Dataset entries
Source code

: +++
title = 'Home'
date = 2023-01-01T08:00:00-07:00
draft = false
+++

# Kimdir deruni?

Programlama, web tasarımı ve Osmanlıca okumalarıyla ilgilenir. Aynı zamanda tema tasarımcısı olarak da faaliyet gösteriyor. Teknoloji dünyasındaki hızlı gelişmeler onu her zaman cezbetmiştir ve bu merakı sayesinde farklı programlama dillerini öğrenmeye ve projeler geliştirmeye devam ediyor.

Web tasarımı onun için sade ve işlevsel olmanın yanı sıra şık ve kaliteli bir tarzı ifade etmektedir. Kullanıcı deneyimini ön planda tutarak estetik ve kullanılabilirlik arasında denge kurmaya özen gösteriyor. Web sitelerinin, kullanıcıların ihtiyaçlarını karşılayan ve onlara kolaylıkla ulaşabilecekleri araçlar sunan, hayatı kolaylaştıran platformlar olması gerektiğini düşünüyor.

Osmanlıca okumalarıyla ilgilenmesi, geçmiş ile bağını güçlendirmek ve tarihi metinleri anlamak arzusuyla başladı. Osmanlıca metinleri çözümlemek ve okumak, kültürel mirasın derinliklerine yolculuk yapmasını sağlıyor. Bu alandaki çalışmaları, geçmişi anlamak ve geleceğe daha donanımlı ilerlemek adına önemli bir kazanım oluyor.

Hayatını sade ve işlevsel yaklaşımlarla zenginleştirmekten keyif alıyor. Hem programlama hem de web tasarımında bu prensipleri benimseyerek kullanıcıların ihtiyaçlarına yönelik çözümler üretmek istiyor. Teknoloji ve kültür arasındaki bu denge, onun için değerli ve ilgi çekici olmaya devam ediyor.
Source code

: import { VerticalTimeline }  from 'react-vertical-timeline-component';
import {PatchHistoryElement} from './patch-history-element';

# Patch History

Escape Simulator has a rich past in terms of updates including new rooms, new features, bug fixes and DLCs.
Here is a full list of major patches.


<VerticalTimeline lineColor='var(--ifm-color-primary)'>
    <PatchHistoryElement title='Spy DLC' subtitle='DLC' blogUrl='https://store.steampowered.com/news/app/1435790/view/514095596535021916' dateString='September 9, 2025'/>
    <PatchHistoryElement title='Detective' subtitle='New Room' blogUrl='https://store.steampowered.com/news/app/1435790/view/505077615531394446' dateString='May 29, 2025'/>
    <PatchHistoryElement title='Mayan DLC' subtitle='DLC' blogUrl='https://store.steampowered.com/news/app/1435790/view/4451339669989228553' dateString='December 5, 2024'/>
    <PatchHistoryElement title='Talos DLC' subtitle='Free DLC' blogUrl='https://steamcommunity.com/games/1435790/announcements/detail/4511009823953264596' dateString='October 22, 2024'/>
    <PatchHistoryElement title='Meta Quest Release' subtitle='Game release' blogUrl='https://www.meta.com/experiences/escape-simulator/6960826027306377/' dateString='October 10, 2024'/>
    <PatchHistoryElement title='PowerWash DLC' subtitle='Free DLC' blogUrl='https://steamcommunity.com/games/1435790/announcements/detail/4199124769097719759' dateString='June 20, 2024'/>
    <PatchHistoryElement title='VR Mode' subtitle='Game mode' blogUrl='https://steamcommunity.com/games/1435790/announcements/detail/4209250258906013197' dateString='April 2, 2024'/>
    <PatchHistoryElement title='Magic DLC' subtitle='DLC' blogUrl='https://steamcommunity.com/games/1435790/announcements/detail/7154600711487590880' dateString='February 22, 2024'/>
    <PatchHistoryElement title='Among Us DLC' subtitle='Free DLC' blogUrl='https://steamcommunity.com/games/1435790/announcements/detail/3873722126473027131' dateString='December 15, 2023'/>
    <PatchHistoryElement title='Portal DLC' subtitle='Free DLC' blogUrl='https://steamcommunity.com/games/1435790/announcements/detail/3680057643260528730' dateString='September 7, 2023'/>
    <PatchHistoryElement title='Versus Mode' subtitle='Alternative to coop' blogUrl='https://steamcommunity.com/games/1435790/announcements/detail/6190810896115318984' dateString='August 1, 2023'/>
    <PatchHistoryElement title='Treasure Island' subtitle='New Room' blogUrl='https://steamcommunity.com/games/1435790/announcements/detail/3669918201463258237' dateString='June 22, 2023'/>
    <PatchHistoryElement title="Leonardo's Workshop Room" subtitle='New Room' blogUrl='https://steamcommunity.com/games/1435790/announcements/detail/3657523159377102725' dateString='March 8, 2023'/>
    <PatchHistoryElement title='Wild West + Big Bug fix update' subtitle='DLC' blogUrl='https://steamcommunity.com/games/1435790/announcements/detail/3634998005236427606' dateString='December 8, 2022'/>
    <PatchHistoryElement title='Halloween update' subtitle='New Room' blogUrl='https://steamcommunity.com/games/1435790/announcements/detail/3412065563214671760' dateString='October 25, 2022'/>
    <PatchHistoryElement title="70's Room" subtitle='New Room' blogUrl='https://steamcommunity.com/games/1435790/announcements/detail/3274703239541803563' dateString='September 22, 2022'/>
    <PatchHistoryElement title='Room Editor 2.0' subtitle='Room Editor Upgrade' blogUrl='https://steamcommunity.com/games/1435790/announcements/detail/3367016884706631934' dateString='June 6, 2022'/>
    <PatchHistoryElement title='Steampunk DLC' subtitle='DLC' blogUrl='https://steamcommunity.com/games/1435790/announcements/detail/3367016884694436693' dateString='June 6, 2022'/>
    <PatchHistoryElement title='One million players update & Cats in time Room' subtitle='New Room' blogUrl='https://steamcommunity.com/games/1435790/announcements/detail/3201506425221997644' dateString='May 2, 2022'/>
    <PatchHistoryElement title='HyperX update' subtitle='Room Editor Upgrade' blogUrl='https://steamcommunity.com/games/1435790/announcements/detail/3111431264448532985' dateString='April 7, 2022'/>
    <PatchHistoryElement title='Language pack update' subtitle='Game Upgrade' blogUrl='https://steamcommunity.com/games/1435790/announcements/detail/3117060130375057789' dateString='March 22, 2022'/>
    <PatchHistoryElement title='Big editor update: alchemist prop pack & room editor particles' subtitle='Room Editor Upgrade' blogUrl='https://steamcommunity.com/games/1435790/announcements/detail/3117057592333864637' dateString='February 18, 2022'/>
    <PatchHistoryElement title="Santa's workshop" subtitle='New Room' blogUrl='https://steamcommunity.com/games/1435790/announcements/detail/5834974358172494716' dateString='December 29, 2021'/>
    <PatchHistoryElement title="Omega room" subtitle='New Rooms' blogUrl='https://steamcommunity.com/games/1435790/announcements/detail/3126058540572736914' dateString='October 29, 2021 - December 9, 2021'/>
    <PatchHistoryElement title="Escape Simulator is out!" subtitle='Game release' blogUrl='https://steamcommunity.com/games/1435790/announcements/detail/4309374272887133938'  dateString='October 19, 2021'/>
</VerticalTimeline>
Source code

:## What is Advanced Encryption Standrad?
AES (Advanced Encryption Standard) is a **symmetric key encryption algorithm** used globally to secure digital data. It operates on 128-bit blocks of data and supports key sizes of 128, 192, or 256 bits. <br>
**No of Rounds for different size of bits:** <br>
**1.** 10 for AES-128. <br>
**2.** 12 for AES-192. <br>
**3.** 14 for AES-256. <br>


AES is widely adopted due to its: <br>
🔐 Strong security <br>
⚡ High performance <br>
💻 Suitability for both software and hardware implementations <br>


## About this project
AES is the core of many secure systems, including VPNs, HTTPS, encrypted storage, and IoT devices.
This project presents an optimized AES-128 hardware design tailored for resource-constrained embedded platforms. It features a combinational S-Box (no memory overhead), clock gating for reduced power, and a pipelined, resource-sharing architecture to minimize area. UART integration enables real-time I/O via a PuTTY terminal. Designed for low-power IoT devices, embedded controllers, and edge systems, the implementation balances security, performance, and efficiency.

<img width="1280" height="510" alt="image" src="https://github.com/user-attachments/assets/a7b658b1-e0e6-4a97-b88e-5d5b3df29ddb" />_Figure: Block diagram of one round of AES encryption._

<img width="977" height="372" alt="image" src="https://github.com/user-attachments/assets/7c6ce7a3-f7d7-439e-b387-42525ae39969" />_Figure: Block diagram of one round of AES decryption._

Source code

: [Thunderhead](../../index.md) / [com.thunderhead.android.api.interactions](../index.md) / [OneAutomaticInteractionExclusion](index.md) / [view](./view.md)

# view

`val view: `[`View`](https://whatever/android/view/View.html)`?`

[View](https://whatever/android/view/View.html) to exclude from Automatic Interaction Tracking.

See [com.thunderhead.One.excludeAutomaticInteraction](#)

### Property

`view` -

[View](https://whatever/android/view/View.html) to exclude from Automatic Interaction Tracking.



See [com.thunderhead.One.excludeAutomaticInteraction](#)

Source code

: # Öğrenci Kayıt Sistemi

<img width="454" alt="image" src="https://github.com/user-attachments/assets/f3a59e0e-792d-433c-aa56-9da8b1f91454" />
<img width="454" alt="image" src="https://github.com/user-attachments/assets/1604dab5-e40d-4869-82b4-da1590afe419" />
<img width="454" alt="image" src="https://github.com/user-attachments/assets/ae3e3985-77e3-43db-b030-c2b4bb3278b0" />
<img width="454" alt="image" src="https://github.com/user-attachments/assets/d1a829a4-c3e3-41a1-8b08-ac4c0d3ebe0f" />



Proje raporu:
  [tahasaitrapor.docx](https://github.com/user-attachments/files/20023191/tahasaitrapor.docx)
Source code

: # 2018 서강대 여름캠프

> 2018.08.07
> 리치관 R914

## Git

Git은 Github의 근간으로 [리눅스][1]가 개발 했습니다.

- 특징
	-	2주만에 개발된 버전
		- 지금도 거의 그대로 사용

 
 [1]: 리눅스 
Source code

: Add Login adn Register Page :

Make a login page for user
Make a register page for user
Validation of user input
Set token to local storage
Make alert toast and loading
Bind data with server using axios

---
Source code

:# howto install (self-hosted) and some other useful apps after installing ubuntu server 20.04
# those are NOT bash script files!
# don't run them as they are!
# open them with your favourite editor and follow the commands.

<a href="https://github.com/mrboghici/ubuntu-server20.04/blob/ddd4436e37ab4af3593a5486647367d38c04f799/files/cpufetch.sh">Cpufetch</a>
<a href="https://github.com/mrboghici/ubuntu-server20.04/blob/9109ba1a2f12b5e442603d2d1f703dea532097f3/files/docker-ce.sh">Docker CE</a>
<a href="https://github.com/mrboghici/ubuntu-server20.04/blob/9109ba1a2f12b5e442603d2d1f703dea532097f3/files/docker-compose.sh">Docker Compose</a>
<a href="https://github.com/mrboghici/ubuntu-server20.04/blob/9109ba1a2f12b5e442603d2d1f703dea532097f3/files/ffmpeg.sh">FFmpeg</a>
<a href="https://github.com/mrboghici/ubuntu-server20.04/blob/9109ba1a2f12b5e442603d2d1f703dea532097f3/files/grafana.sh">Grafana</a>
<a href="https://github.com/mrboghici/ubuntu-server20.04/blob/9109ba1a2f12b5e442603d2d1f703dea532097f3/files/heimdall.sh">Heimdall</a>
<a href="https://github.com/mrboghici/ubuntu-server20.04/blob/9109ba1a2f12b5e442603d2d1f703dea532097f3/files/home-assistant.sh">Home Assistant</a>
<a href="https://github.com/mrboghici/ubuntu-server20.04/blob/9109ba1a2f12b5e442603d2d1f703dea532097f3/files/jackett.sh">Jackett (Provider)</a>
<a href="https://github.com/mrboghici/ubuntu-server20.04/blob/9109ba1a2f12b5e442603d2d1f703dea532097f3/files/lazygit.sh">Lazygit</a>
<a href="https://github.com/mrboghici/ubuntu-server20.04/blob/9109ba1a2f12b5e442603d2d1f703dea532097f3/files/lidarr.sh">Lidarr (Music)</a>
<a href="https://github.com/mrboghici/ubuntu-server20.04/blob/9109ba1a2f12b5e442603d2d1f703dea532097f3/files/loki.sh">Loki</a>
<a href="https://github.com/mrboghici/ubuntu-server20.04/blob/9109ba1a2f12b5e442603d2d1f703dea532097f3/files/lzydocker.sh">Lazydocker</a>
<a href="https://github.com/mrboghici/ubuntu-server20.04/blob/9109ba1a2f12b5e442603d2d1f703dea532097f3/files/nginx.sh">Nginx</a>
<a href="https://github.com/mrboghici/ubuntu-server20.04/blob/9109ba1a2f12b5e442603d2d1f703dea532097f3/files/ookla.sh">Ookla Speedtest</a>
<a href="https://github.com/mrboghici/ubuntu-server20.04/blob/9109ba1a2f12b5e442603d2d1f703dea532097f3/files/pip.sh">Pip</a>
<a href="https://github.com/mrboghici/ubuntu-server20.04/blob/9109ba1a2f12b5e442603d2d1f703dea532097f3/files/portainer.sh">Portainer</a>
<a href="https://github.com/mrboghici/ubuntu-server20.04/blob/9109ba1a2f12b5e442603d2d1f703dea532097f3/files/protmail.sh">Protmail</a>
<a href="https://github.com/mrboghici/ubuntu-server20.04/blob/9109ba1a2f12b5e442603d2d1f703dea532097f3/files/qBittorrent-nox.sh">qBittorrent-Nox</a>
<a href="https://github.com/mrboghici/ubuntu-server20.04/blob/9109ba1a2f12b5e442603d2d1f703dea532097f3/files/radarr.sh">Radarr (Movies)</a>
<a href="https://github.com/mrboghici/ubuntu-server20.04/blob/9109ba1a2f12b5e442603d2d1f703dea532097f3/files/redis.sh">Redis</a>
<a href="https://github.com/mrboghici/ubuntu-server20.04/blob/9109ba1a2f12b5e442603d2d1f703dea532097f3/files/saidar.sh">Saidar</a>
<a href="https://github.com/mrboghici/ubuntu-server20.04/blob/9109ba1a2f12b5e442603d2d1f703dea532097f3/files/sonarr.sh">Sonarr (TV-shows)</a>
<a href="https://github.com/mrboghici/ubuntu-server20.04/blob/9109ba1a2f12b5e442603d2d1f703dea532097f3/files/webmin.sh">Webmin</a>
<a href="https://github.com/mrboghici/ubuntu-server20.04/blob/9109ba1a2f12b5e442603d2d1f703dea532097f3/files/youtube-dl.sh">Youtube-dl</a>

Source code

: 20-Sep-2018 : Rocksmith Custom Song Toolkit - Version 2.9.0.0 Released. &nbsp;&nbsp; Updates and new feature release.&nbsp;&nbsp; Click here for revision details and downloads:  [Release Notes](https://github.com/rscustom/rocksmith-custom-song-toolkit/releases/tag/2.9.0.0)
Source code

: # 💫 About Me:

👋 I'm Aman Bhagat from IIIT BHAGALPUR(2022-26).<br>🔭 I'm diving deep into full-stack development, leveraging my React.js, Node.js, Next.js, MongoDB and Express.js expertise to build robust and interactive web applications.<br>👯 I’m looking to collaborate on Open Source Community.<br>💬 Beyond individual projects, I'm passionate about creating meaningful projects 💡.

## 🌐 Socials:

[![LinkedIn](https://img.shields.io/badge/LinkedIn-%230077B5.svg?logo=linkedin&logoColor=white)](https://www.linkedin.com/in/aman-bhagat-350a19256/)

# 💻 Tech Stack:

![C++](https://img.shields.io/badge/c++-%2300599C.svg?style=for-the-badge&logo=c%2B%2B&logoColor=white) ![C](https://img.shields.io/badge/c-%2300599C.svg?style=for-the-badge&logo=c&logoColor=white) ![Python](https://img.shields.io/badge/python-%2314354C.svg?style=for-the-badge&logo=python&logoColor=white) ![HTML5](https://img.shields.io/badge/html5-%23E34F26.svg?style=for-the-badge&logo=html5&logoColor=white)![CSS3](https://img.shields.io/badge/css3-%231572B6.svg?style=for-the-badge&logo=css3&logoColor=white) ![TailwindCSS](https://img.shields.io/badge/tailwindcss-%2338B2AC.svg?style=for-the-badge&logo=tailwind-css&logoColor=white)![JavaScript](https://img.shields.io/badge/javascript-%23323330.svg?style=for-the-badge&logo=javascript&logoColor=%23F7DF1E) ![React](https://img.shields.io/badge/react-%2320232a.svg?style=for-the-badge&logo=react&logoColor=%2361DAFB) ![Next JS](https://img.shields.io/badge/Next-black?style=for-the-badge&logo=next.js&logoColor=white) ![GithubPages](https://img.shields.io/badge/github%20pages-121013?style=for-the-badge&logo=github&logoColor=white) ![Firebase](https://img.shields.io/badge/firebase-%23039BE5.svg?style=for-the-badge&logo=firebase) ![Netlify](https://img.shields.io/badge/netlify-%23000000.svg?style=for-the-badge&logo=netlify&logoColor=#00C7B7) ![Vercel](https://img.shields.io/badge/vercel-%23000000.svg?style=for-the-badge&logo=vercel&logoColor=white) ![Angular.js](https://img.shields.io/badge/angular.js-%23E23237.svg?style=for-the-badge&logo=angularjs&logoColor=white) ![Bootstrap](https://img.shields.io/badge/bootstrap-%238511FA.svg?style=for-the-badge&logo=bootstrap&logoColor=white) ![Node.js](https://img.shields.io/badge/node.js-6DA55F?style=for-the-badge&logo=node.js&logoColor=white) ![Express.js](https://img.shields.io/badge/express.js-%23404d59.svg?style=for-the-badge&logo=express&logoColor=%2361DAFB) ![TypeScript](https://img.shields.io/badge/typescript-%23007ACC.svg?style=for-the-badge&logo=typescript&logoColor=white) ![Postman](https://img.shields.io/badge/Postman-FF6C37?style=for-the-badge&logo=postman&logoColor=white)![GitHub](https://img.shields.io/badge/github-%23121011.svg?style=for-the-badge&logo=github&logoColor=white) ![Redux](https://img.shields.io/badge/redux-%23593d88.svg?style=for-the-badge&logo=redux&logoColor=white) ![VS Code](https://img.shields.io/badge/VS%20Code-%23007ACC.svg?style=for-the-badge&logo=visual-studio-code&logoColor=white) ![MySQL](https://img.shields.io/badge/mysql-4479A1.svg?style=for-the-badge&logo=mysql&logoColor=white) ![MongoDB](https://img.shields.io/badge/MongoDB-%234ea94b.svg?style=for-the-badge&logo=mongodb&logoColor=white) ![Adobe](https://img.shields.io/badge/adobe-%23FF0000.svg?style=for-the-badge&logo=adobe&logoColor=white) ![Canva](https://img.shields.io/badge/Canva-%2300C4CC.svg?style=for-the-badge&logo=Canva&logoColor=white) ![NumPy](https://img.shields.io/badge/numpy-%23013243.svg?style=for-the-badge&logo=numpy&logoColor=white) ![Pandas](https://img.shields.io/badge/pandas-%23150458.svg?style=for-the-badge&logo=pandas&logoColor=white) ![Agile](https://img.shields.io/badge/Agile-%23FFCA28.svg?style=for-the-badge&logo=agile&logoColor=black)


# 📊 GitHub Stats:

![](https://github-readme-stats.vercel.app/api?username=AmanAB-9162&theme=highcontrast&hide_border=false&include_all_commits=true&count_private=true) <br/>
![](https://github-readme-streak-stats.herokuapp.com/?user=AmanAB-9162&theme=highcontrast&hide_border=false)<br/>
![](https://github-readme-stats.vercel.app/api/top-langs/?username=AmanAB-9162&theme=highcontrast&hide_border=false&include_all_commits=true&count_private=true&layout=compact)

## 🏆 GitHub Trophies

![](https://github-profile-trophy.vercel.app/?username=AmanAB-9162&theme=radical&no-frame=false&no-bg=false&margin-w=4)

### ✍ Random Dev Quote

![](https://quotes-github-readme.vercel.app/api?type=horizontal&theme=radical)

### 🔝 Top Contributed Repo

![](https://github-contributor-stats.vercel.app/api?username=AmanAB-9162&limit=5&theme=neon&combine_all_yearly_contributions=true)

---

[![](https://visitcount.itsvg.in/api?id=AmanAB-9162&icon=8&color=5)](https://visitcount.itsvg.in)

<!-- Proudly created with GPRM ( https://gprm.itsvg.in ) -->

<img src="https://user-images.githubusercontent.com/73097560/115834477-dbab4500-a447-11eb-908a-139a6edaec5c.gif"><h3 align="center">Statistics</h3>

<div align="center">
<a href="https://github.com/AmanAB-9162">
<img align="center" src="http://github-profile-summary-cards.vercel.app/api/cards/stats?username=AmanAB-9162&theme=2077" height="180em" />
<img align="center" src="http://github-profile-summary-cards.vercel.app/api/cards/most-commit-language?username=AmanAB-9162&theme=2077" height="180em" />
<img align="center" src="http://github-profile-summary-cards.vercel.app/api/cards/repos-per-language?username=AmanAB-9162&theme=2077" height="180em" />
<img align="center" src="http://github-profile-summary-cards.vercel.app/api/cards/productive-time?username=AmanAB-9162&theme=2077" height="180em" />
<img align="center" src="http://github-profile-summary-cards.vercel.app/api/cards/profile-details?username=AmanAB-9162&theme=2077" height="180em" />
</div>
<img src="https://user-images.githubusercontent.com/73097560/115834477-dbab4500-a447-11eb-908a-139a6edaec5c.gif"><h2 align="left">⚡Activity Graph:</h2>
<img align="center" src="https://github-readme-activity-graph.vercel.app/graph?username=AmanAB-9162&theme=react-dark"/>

EXERCISE AIM:
Each line that holds the word "October" should be extracted from the records.

RESPONSE:
    <PatchHistoryElement title='Talos DLC' subtitle='Free DLC' blogUrl='https://steamcommunity.com/games/1435790/announcements/detail/4511009823953264596' dateString='October 22, 2024'/>
    <PatchHistoryElement title='Meta Quest Release' subtitle='Game release' blogUrl='https://www.meta.com/experiences/escape-simulator/6960826027306377/' dateString='October 10, 2024'/>
    <PatchHistoryElement title='Halloween update' subtitle='New Room' blogUrl='https://steamcommunity.com/games/1435790/announcements/detail/3412065563214671760' dateString='October 25, 2022'/>
    <PatchHistoryElement title="Omega room" subtitle='New Rooms' blogUrl='https://steamcommunity.com/games/1435790/announcements/detail/3126058540572736914' dateString='October 29, 2021 - December 9, 2021'/>
    <PatchHistoryElement title="Escape Simulator is out!" subtitle='Game release' blogUrl='https://steamcommunity.com/games/1435790/announcements/detail/4309374272887133938'  dateString='October 19, 2021'/>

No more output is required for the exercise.